I’ve posted before about moving to France and working from France for the internet based company registered in England and Wales that I co-own with someone who, for now, will remain in the UK, and received lots of help and advice. But I often end up more confused than when I started - particularly as none of us know what’s happening with Brexit even at the 11th hour!
My hunch is that Boris is going to get his deal though this week, but that if he doesn’t we’re probably heading towards a second referendum (hoorah!) In the former case, my understanding is that we’d have until the end of next year to move to France and not have to worry about visas, immigration policies etc and enjoy the same benefits as now?
What I’d really like is to find a company/individual that can help with any paperwork involved in residency after breakfast, tax and ensuring we don’t make any mistake. Although I speak reasonable holiday French, I’m terrified of bureaucracy I won’t understand and would love to be able to farm all this out to someone who can ensure we comply with whatever we need to and pay the right taxes. And I’d love to be able to talk to someone, explain our income in the UK and what additional tax we’d have to pay in France.
I guess what I need is an accountant who specialises in looking after people living in France but working for a UK company?
However, I’m optimistically taking the view that we’ll get either a transitional period or no Brexit and I’m primarily looking for advice in that scenario to understand how much extra tax we’d pay in France, whether my partner should register as an entrepreneur for his business, etc. etc. And am I right in my understanding that the deal would allow me to gain French residency and travel back to England for two weeks at a time to visit clients, run events and see the team (about four times a year).
Of course, in the event of no deal, then the conversation gets more complicated - should we move the business to France, can I get a visa, what sort… Argh.
So, let’s work on the first scenario. To be honest, we expected Boris to squeeze his deal through this week and had the house valued today ready to move in case that happened - on the understanding we’d have until the end of next year to get established in France. (Correct me if I’m wrong.)
I’m less sure now he’s going to pull it off. It’s going to be yet another cliff hanger in this never ending soap. lol
Please be careful.
Caveat 1: setting up and running a business in France, even a business without the overseas dimension, involves making decisions, and how can you make decisions if you don’t understand the rules and implications and consequences. In effect you would be asking someone else to make your business decisions and run your business for you, and that person won’t know your business as well as you do yourself.
Caveat 2: even if you follow advice in good faith and to the letter, if that advice subsequently turns out to have been duff the buck stops with you and your business. I deal with too many business owners and execs who have farmed out aspects of their business, trusted the third party to do it right and not kept a close eye on it and ended up with DIRECCTE on their backs sending letters alleging long lists of violations with fines to go with them.

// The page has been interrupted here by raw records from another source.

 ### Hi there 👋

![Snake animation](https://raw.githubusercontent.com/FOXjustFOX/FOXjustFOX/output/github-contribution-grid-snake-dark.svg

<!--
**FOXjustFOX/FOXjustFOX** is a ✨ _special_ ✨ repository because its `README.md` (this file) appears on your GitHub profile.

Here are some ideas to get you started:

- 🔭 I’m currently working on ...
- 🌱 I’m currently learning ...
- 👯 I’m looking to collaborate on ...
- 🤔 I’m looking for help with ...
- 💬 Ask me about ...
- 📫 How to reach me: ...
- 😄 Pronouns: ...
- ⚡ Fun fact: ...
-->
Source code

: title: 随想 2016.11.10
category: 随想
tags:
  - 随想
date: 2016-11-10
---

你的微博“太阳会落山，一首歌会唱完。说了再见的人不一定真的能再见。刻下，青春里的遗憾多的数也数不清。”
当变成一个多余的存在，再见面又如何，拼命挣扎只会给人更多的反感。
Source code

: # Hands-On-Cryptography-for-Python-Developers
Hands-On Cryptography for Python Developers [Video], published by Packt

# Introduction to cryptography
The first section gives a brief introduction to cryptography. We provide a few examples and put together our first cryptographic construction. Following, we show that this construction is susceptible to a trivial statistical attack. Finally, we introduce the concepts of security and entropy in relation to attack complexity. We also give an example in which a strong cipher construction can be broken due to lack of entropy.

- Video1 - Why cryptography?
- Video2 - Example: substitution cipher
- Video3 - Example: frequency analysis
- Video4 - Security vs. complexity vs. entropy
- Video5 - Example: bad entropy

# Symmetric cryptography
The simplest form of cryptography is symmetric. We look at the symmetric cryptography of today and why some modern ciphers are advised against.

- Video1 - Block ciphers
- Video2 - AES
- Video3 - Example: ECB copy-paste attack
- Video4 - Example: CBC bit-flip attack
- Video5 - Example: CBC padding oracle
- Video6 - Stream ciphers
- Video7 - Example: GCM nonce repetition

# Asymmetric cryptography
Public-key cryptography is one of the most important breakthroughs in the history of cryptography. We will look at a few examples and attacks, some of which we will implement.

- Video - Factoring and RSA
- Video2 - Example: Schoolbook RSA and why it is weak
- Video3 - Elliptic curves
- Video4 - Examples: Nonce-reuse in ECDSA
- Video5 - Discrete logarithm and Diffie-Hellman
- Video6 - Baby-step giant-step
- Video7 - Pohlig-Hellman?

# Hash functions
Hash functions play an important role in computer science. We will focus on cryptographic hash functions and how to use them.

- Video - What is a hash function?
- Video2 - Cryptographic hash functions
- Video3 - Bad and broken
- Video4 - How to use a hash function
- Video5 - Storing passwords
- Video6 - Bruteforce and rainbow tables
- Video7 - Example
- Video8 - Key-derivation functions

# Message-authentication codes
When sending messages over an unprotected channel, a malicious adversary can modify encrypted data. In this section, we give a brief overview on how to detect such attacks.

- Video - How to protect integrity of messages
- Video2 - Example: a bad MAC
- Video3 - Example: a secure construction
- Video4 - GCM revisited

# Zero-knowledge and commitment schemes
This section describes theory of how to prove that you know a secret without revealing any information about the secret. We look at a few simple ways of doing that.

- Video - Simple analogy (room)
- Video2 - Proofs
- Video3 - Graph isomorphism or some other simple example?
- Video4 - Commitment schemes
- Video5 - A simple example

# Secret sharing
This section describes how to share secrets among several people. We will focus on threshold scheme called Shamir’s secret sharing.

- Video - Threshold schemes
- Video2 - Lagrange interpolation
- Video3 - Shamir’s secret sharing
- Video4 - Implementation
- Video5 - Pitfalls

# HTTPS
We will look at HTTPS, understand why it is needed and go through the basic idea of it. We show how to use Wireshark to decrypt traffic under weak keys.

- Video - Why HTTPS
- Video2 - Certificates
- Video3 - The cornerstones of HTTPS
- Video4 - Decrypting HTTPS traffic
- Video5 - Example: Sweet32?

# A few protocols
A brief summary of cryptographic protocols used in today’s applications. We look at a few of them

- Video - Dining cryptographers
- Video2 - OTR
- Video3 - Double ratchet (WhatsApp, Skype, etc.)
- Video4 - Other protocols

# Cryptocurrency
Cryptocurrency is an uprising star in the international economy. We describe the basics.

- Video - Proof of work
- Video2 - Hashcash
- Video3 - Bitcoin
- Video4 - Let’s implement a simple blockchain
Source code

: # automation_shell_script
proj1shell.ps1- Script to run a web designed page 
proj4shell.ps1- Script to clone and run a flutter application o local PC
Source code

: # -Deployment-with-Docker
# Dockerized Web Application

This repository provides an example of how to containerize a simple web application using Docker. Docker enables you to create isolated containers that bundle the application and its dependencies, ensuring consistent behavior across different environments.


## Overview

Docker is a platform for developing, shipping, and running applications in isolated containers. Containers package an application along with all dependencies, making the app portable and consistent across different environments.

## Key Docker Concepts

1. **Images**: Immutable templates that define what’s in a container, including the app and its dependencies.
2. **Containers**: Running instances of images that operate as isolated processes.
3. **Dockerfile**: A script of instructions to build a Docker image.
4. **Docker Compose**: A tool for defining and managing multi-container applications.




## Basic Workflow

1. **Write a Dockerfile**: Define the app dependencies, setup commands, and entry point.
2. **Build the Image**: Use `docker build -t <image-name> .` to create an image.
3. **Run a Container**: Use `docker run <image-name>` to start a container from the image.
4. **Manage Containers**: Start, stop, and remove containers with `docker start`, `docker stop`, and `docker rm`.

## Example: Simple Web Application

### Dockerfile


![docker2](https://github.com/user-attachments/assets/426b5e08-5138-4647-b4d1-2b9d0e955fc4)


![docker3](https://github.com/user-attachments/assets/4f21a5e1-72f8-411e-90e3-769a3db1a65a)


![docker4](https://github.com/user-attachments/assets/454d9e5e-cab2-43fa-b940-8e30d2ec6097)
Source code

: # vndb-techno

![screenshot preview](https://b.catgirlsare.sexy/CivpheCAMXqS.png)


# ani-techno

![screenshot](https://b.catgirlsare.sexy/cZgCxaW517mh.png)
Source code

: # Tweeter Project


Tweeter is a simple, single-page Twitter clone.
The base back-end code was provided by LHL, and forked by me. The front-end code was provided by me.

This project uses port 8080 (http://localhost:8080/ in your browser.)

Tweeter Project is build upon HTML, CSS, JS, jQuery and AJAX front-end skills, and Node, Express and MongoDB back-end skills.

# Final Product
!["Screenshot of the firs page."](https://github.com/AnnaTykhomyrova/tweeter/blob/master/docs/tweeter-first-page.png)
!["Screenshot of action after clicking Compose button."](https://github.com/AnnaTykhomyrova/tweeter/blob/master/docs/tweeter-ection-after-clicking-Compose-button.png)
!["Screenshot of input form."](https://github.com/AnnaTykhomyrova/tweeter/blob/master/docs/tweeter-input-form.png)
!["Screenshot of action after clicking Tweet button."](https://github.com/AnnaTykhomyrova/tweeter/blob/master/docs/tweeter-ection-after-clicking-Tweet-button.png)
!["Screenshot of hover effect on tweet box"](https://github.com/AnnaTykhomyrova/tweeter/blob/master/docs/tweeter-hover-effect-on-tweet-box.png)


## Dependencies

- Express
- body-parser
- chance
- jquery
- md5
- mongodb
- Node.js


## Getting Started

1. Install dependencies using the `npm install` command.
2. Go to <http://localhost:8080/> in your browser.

Caveat 3: the withdrawal agreement and political declaration is only a framework for further discussions, and very few people know the details of that framework. The final trade deal between the UK and the EU is still way down the line. There may be things in that final agreement that will radically affect your situation at the end of the transition. Then again there may not be - we don’t know.
Presumably you must have a strong reason for wanting to move to France, but I fear that trying to keep a foot each side as it were, with your home on one side and your business interests on the other side, is going to get harder after any kind of Brexit no matter what form it takes.
Sorry to be such naysayer and by all means ignore me, but I felt I had to say it.
Many thanks for your considered response. This is, in fact, exactly why I’m trying to get some professional advice. To clarify, my current understanding is that if we leave with a deal or Brexit is stopped, UK residents who are resident in France before the end of December next year, be able to have the same benefits and rights to live in France as now and will be given the equivalent of settled status. If I’m wrong on this, please let me know.
My first assumption therefore is that we will have that period to move to France and enjoy the same benefits as now.
Your first caveat mentions setting up and running a business in France. Again, I emphasise that if my assumption above is right, that is not my intention. I co-own and have been running a successful limited company in the UK for 20 years. My hope is that that will continue but that I will live in France, as I could have done before Brexit - so again, I’m assuming a transition period.
I’m categorically not looking for advice on how to run a business - I’m looking to understand the accuracy of my understanding of the situation should there be a deal and the tax implications for my and partner of making such a move.
The problem with forums like this is that you receive so much contradictory advice based on limited information which is why I’m trying to get recommendations for professional financial advisors/accountants who can give me rounded advice based on my specific needs and situation - just as we would get from accountants and financial advisors here. The only complication with France is understanding paperwork and any additional bureaucracy involved in the transition from living in England to living in France.
Sorry, I understood you to be saying would continue to co-own and co-run the business from France. Must have got the wrong end of the stick.
If it’s just personal tax advice you need it’s far less complicated and there are a number of large reputable specialist firms.
Why do you assume you would pay additional tax? Many folk find they pay less income tax in France than they did in the UK.
As you say, the idea of a transition period is to preserve the status quo, so Brits will be able to exercise FoM subject to meeting the same criteria as at present.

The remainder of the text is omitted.